We Need More Than a “False Peace”

August 28th, 2017

Today is the 54th anniversary of Dr. Martin Luther King Jr’s famous March on Washington and his iconic I Have a Dream speech. His words never fail to move people – even many who have no connection with the U.S. or with the African American experience.

The unveiling of a statue of Dr. Martin Luther King, Jr. outside the Georgia State Capitol in Atlanta.

The unveiling of a statue of Dr. Martin Luther King, Jr. outside the Georgia State Capitol in Atlanta today. (Photo: Twitter)

Browsing through Twitter this morning, I noted some comments from Dr. King’s daughter, Bernice. She was making a speech at the unveiling of a statue of her father at Georgia’s State Capitol today. Ms. King observed:

False peace = mere absence of tension WITHOUT the presence of justice. I encourage you to study my father’s teachings. #MLK#IHaveADream54

This sparked a few thoughts in my head, and a little echo from a line in one of Peter Tosh’s most famous songs:

Everyone is crying out for peace, yes/No one is crying out for justice

I don’t want no peace/I need equal rights and justice

In other words, you can’t have one without the other.

How does this apply to our situation in Jamaica?
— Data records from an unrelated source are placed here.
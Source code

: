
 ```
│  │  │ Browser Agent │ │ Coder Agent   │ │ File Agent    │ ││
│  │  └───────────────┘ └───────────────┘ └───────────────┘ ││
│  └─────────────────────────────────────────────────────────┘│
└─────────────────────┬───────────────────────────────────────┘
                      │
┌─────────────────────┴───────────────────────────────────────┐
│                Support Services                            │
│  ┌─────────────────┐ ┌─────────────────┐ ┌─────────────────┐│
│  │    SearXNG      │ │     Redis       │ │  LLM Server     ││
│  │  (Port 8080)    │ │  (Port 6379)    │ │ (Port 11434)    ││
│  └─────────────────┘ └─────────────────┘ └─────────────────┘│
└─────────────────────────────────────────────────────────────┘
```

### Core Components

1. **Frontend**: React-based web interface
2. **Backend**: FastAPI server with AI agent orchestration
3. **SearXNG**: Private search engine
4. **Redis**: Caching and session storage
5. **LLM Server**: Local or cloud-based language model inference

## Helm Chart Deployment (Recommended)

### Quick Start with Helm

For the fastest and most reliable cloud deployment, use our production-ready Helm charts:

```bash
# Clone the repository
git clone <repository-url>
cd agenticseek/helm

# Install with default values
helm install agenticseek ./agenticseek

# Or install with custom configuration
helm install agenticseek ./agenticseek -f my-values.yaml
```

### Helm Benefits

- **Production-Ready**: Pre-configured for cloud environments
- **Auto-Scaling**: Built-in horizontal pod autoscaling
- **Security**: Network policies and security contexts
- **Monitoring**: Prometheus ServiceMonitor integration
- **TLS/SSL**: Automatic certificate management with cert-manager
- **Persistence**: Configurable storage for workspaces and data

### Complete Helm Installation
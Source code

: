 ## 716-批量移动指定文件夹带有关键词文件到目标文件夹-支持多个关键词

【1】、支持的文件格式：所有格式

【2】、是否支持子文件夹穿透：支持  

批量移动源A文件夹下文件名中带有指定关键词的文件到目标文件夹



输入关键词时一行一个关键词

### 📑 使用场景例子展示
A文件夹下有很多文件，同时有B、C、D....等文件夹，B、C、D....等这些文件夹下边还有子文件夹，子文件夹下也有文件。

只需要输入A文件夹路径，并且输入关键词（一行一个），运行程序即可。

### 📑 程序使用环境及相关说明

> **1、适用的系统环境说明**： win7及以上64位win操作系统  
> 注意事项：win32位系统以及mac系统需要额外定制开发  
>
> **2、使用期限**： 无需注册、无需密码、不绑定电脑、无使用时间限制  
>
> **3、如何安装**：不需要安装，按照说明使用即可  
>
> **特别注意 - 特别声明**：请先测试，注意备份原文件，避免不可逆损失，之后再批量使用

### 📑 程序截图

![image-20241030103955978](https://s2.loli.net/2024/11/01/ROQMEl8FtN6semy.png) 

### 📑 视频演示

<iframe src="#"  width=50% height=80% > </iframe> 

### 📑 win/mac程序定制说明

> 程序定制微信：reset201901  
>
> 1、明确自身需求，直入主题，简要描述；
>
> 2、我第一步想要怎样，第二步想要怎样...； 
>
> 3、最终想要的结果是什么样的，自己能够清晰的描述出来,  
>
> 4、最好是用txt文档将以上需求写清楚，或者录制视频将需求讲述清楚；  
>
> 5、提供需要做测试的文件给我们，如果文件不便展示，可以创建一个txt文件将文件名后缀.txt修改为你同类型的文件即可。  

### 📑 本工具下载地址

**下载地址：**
We are currently responding in different ways to our spiralling crime levels – especially murders.

Sometimes it is a simple fear, for oneself, one’s family, one’s future; in particular if one is living in an area where crime is prevalent. Middle-class Jamaicans, too, are making extra sure their doors and windows are locked, while they are imprisoned inside. This is fear coupled with claustrophobia, perhaps, shutting oneself in.

Sometimes it is resignation – mixed with growing cynicism. Nothing ever changes. Nothing will change. We Jamaicans are a violent people. We just have to live with it, and all the crime plans in the world won’t fix it, because we are wicked.

The “wicked” part ties in with those of a religious bent, of course. If Jamaicans (all of us) repent of our sins, then all will be well. If not…then we are resigned to our fate. Another excuse to do nothing.

Sometimes, worst of all, it is the cynicism. Once we have reached that stage, it’s hard to change anything; it will not work.

Yet, many Jamaicans are still searching for peace. Many – like the Peace Management Initiative, Jamaicans for Justice, Children First, youth volunteer groups, numerous community-based organisations – are doing whatever is in their capabilities to do. Often it is all beyond their capabilities, but they still work hard for real peace. These are the groups that, ironically, often get pointed out by the kiss-teethers and the shoulder-shruggers on their verandahs as “not doing enough.”

But they are doing. They have to keep on doing.

Well, who is advocating for peace – real peace? Some church leaders are trying. Civil society advocates are grappling with finding the right approach. However, it seems “peace with justice” is somehow a hard sell.

“We are willing to give up some of our human rights for a reduction in crime and a peaceful society,” many declare on social media. Oh yes, really? Will the deprivation of the human rights that our ancestors fought for really result in a more truly peaceful society? Just think about it.

The opposite is really true. I believe we need a more caring, empathetic society, with the guardians of our security – the police, soldiers, politicians – and we ourselves fully embracing principles of human rights, justice, integrity, fairness, compassion, non-discrimination. This is the only way our society will heal, while those who are entrusted with the task seek to restore law and order. We may not get it right all the time, but this must be our framework, our foundation for “real peace.”

Bernice King’s words also reminded me that, in an attempt perhaps to make his teachings more palatable, people are drawn to a gentler, “watered down” version of Dr. King. In fact, he was often militant and quite uncompromising in his words, while always non-violent in his actions. He certainly did not want a fake peace, and he spoke about justice in the same breath.

Yes, peace is a funny word, isn’t it? It can be a very passive thing. Nothing is happening, all is quiet, everything is in order. But if all those small actions of cruelty, disrespect and divisiveness remain, just under the surface… then that is, indeed, a “false peace.”

We already have fake news, everywhere. So much of what we absorb daily in the media is pretence and foolishness. The last thing we need is a “peace” with no foundation.

Today, the King Center shared two interesting tweets:

Study and quote #MLK to facilitate justice and true peace, not to maintain order as a form of false peace. Injustice is never in order.

and:

Be open to understanding the “interconnectedness” of humanity. Think higher than one group “winning,” How can humanity win? #IHaveADream54

Ah yes – humanity.

Let’s stick to what we know is right, and work towards real peace. Here are Dr. King’s words on that “interconnectedness”:

“Injustice anywhere is a threat to justice everywhere. We are caught in an inescapable network of mutuality, tied in a single garment of destiny. Whatever affects one directly, affects all indirectly.”

Bernice King, CEO of the King Center at the statue of Dr. King in Washington, DC.

Bernice King, CEO of the King Center at the statue of Dr. King in Washington, DC.